I giorni del processo stette in carcere, dove pianse, pianse a lungo ripensando a come si era potuto fidare di quella donna, la donna dei suoi sogni, di come lei lo avesse tradito, o almeno, di come avesse trovato il coraggio di fare quello che aveva fatto, di come poteva sentirsi suo figlio, al momento, anzi, da sempre la cosa più importante della sua vita, che, gia affranto dalla scomparsa del padre, si sarebbe sentito dire di dimenticarselo per sempre, che si trattava del cattivo delle storie che gli raccontava la sera prima di dormire e che tale ne sarebbe rimasta l'immagine. Per tutto il resto della vita.
No. Non poteva permetterselo, tanto che si giurò che comunque fosse andato il processo, non lo avrebbe mai abbandonato. Qualunque cosa quella donna avesse fatto contro di lui, non avrebbe abbandonato suo figlio e mai gli avrebbe fatto vivere una brutta vita, anche se lo avesse visto una volta all'anno, anche se non gli avrebbe rivolto più una parola, anche se lui stesso si sarebbe rifiutato di vederlo, lo avrebbe protetto, lo avrebbe curato e preparato ad un mondo che colpisce le spalle e che non si accontenta finchè non ti porta alla pazzia, un mondo che lo aveva tradito, dopo avergli dato la sicurezza di essere invincibile, potente, felice.
Come la natura ci da la vita, la stessa natura ce la toglie e a lui avevano appena tolto la sua vita.
Pensò a questo e ad altro per tutto il processo, fino al verdetto.
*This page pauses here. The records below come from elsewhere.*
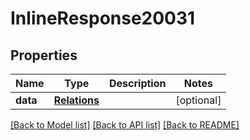 # InlineResponse20031

## Properties
Name | Type | Description | Notes
------------ | ------------- | ------------- | -------------
**data** | [**Relations**](Relations.md) |  | [optional] 

[[Back to Model list]](../README.md#documentation-for-models) [[Back to API list]](../README.md#documentation-for-api-endpoints) [[Back to README]](../README.md)

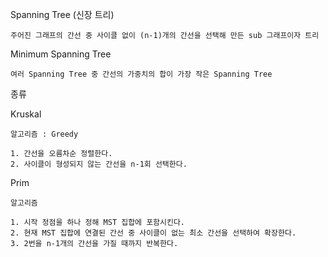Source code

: Spanning Tree (신장 트리)

    주어진 그래프의 간선 중 사이클 없이 (n-1)개의 간선을 선택해 만든 sub 그래프이자 트리

Minimum Spanning Tree

    여러 Spanning Tree 중 간선의 가중치의 합이 가장 작은 Spanning Tree

종류

Kruskal

    알고리즘 : Greedy

    1. 간선을 오름차순 정렬한다.
    2. 사이클이 형성되지 않는 간선을 n-1회 선택한다.

Prim

    알고리즘

    1. 시작 정점을 하나 정해 MST 집합에 포함시킨다.
    2. 현재 MST 집합에 연결된 간선 중 사이클이 없는 최소 간선을 선택하여 확장한다.
    3. 2번을 n-1개의 간선을 가질 때까지 반복한다.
Le accuse erano state accolte e lui costretto a versare un quantitativo di soldi al mese per la (ex) moglie e per il figlio, più altre procedure per spillargli più denaro.
Se lo aspettava, le persone chiedevano una giusta punizione, e una ingiusta punizione gli era stata data. Gli vennero dati i domiciliari per 6 mesi, poi sarebbe stato costretto a trovare una nuova abitazione, con un minimo di 800 metri di distanza da ex-moglie e figlio e col dovere di versarli almeno 1500 euro al mese più altri 500 per il figlio e un debito di 10000 per le altre accuse. Ben presto fu senza soldi e si trovò costretto a trovarsi un lavoro.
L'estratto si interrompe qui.